The 1p and 19q co-deletion causes human gene imbalanced heterotopy, indicating that 1p and 19q may be key therapeutic factors for HGG patients receiving chemo-radiotherapy. In this study, the grade III glioma patients with 1p/19q co-deletion had a longer mPFS (33.2 vs 11.5 months, P<0.05) and mOS (38.5 vs 13.9 months, P<0.05) than 1p/19q non-codeletion group (Figure 4A and B). Moreover, AA-G3 patients with 1p/19q co-deletion had a longer mPFS (24.1 vs 9.4 months, P<0.05) and mOS (33.7 vs 14.7 months, P<0.05) than the 1p/19q non-codeletion group (Figure 4C and D). The mPFS (45.7 vs 12.9 months, P<0.05) and mOS (45.8 vs 13.5 months, P<0.05) were better in OG-G3 patients with 1p/19q co-deletion group than in the 1p/19q non-codeletion group (Figure 4E and F). Subgroup analyses showed that the IDH-1 mutation and 1p/19q co-deletion group had the longest mPFS (36.5 vs 10.5 vs 10.9 vs 12.2 months, P<0.05) and mOS (40.2 vs 15.7 vs 21.4 vs 13.8 months, P<0.05) than other groups, while IDH-1 wildtype and 1p/19q non-codeletion group had the shortest survival in grade III glioma patients (Figure 4G and H).
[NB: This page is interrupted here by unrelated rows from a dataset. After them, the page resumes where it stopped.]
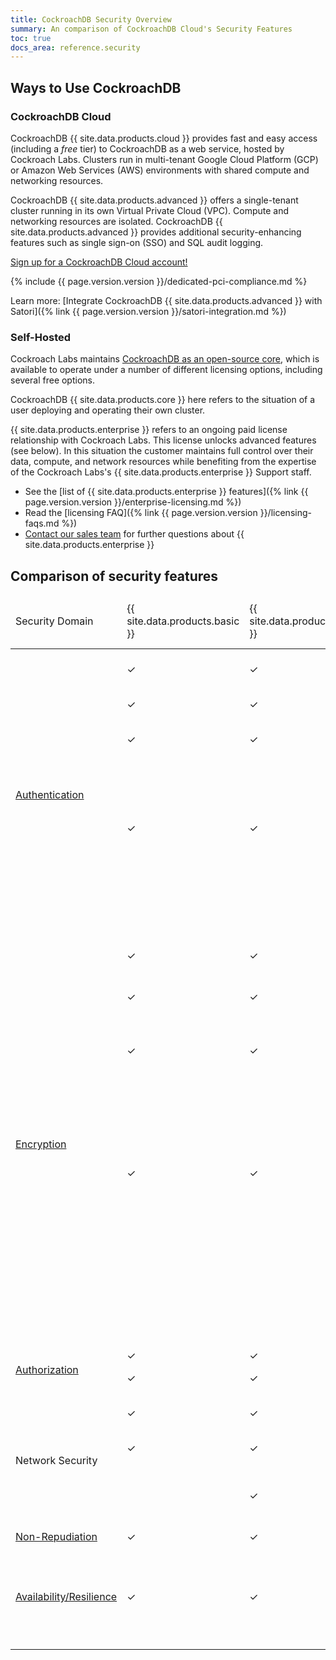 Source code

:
 ```yaml
---
title: CockroachDB Security Overview
summary: An comparison of CockroachDB Cloud's Security Features
toc: true
docs_area: reference.security
---
```

## Ways to Use CockroachDB

### CockroachDB Cloud

CockroachDB {{ site.data.products.cloud }} provides fast and easy access (including a *free* tier) to CockroachDB as a web service, hosted by Cockroach Labs. Clusters run in multi-tenant Google Cloud Platform (GCP) or Amazon Web Services (AWS) environments with shared compute and networking resources.

CockroachDB {{ site.data.products.advanced }} offers a single-tenant cluster running in its own Virtual Private Cloud (VPC). Compute and networking resources are isolated. CockroachDB {{ site.data.products.advanced }} provides additional security-enhancing features such as single sign-on (SSO) and SQL audit logging.

[Sign up for a CockroachDB Cloud account!](https://www.cockroachlabs.com/get-started-cockroachdb/)

{% include {{ page.version.version }}/dedicated-pci-compliance.md %}

Learn more: [Integrate CockroachDB {{ site.data.products.advanced }} with Satori]({% link {{ page.version.version }}/satori-integration.md %})

### Self-Hosted

Cockroach Labs maintains <a href="https://github.com/cockroachdb/cockroach">CockroachDB as an open-source core</a>, which is available to operate under a number of different licensing options, including several free options.

CockroachDB {{ site.data.products.core }} here refers to the situation of a user deploying and operating their own cluster.

{{ site.data.products.enterprise }} refers to an ongoing paid license relationship with Cockroach Labs. This license unlocks advanced features (see below). In this situation the customer maintains full control over their data, compute, and network resources while benefiting from the expertise of the Cockroach Labs's {{ site.data.products.enterprise }} Support staff.

- See the [list of {{ site.data.products.enterprise }} features]({% link {{ page.version.version }}/enterprise-licensing.md %})
- Read the [licensing FAQ]({% link {{ page.version.version }}/licensing-faqs.md %})
- [Contact our sales team](mailto:sales@cockroachlabs.com) for further questions about {{ site.data.products.enterprise }}

## Comparison of security features

<table>
  <thead>
    <tr>
      <td width="100">Security Domain</td>
      <td>{{ site.data.products.basic }}</td>
      <td>{{ site.data.products.standard }}</td>
      <td>{{ site.data.products.advanced }}</td>
      <td>{{ site.data.products.core }}</td>
      <td>{{ site.data.products.core }} {{ site.data.products.enterprise }}</td>
      <td width="120">Feature</td>
    </tr>
  </thead>
  <tbody>
    <tr>
      <td rowspan="8"><a href="authentication.html">Authentication</a></td>
      <td>✓</td>
      <td>✓</td>
      <td>✓</td>
      <td>✓</td>
      <td>✓</td>
      <td>Inter-node and node identity authentication using TLS 1.3</td>
    </tr>
    <tr>
      <td>✓</td>
      <td>✓</td>
      <td>✓</td>
      <td>✓</td>
      <td>✓</td>
      <td>Client identity authentication using username/password</td>
    </tr>
    <tr>
      <td>✓</td>
      <td>✓</td>
      <td>✓</td>
      <td>✓</td>
      <td>✓</td>
      <td><a href="scram-authentication.html">SASL/SCRAM-SHA-256 secure password-based authentication</a></td>
    </tr>
    <tr>
      <td>&nbsp;</td>
      <td>&nbsp;</td>
      <td>&nbsp;</td>
      <td>✓</td>
      <td>✓</td>
      <td>SQL client identity authentication using TLS 1.2/1.3</td>
    </tr>
    <tr>
      <td>✓</td>
      <td>✓</td>
      <td>✓</td>
      <td>✓</td>
      <td>✓</td>
      <td>Web console authentication with third-party <a href="{% link {{ page.version.version }}/sso-db-console.md %}">Single Sign-on (SSO)</a> using <a href="https://openid.net/connect/">OpenID Connect OIDC</a></td>
    </tr>
    <tr>
      <td>&nbsp;</td>
      <td>&nbsp;</td>
      <td>&nbsp;</td>
      <td>&nbsp;</td>
      <td>✓</td>
      <td>Client identity authentication with <a href="{% link {{ page.version.version }}/gssapi_authentication.md %}">GSSAPI and Kerberos</a></td>
    </tr>
    <tr>
      <td>&nbsp;</td>
      <td>&nbsp;</td>
      <td>&nbsp;</td>
      <td>&nbsp;</td>
      <td>✓</td>
      <td>HTTP API access using login tokens</td>
    </tr>
    <tr>
      <td>&nbsp;</td>
      <td>&nbsp;</td>
      <td>&nbsp;</td>
      <td>&nbsp;</td>
      <td>✓</td>
      <td><a href="https://wikipedia.org/wiki/Online_Certificate_Status_Protocol">OCSP</a> certificate revocation protocol</td>
    </tr>
    <tr>
      <td rowspan="5" ><a href="encryption.html">Encryption</a></td>
      <td>✓</td>
      <td>✓</td>
      <td>✓</td>
      <td>✓</td>
      <td>✓</td>
      <td>Encryption in transit using TLS 1.3</td>
    </tr>
    <tr>
      <td>✓</td>
      <td>✓</td>
      <td>✓</td>
      <td>✓</td>
      <td>✓</td>
      <td>Backups for AWS clusters are encrypted at rest using <a href="https://docs.aws.amazon.com/AmazonS3/latest/dev/UsingServerSideEncryption.html">AWS S3’s server-side encryption</a></td>
    </tr>
    <tr>
      <td>✓</td>
      <td>✓</td>
      <td>✓</td>
      <td>✓</td>
      <td>✓</td>
      <td>Backups for GCP clusters are encrypted at rest using <a href="https://cloud.google.com/storage/docs/encryption/default-keys">Google-managed server-side encryption keys</a></td>
    </tr>
    <tr>
      <td>✓</td>
      <td>✓</td>
      <td>✓</td>
      <td>✓</td>
      <td>✓</td>
      <td>Industry-standard encryption at rest is provided at the infrastructure level by your chosen deployment environment, such as Google Cloud Platform (GCP), Amazon Web Services (AWS), or Microsoft Azure. You can learn more about <a href="https://cloud.google.com/compute/docs/disks#pd_encryption">GCP persistent disk encryption</a>, <a href="https://docs.aws.amazon.com/AWSEC2/latest/UserGuide/EBSEncryption.html">AWS Elastic Block Storage</a>, or <a href="https://docs.microsoft.com/azure/virtual-machines/disk-encryption-overview">Azure managed disk encryption</a>.
    </tr>
    <tr>
      <td>&nbsp;</td>
      <td>&nbsp;</td>
      <td>&nbsp;</td>
      <td>&nbsp;</td>
      <td>✓</td>
      <td>Cockroach Labs's proprietary storage-level <a href="encryption.html#encryption-at-rest-enterprise">{{ site.data.products.enterprise }} Encryption At Rest service</a> implementing the <a href="https://wikipedia.org/wiki/Advanced_Encryption_Standard">Advanced Encryption Standard (AES)</a></td>
    </tr>
    <tr>
      <td rowspan="2" ><a href="authorization.html">Authorization</a></td>
      <td>✓</td>
      <td>✓</td>
      <td>✓</td>
      <td>✓</td>
      <td>✓</td>
      <td>Users and privileges</td>
    </tr>
    <tr>
      <td>✓</td>
      <td>✓</td>
      <td>✓</td>
      <td>✓</td>
      <td>✓</td>
      <td>Role-based access control (RBAC)</td>
    </tr>
    <tr>
      <td rowspan="3">Network Security</td>
      <td>✓</td>
      <td>✓</td>
      <td>✓</td>
      <td>✓</td>
      <td>✓</td>
      <td><a href="authentication.html"></a>SQL-level configuration allowed authentication attempts by IP address</td>
    </tr>
    <tr>
      <td>✓</td>
      <td>✓</td>
      <td>✓</td>
      <td>✓</td>
      <td>✓</td>
      <td>Network-level Configuration of allowed IP addresses</td>
    </tr>
    <tr>
      <td>&nbsp;</td>
      <td>✓</td>
      <td>✓</td>
      <td>✓</td>
      <td>✓</td>
      <td><a href="{% link cockroachcloud/connect-to-your-cluster.md %}#gcp-private-service-connect">GCP Private Service Connect (PSC) (Preview)</a> or <a href="{% link cockroachcloud/connect-to-your-cluster.md %}#vpc-peering">VPC Peering</a> for GCP clusters and <a href="{% link cockroachcloud/aws-privatelink.md %}">AWS PrivateLink</a> for AWS clusters </td>
    </tr>
    <tr>
      <td><a href="https://wikipedia.org/wiki/Non-repudiation">Non-Repudiation</a></td>
      <td>✓</td>
      <td>✓</td>
      <td>✓</td>
      <td>✓</td>
      <td>✓</td>
      <td><a href="{% link {{ page.version.version }}/sql-audit-logging.md %}">SQL Audit Logging</a></td>
    </tr>
    <tr>
      <td><a href="{% link {{ page.version.version }}/demo-cockroachdb-resilience.md %}">Availability/Resilience</a></td>
      <td>✓</td>
      <td>✓</td>
      <td>✓</td>
      <td>✓</td>
      <td>✓</td>
      <td>CockroachDB, as a distributed SQL database, is uniquely resilient by nature. A cluster can tolerate node failures as long as the majority of nodes remain functional. See <a href="{% link {{ page.version.version }}/demo-cockroachdb-resilience.md %}">Disaster Recovery.</a></td>
    </tr>
  </tbody>
</table>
Figure 4 The prognostic 1p/19q co-deletion status in grade III glioma patients after radio-chemotherapy. The correlation between 1p/19q co-deletion status and survival in grade III patients (A and B), AA-G3 patients (C and D), OG-G3 patients (E and F) after radio-chemotherapy. Subgroup analysis was used to compare the survival of IDH-1 mutation and 1p/19q co-deletion group, IDH-1 mutation and 1p/19q non-codeletion group, IDH-1 wildtype and 1p/19q co-deletion group, IDH-1 wildtype and 1p/19q non-codeletion group in grade III patients (G and H). OG-G3, grade III oligodendroglioma; AA-G3, grade III astrocytoma.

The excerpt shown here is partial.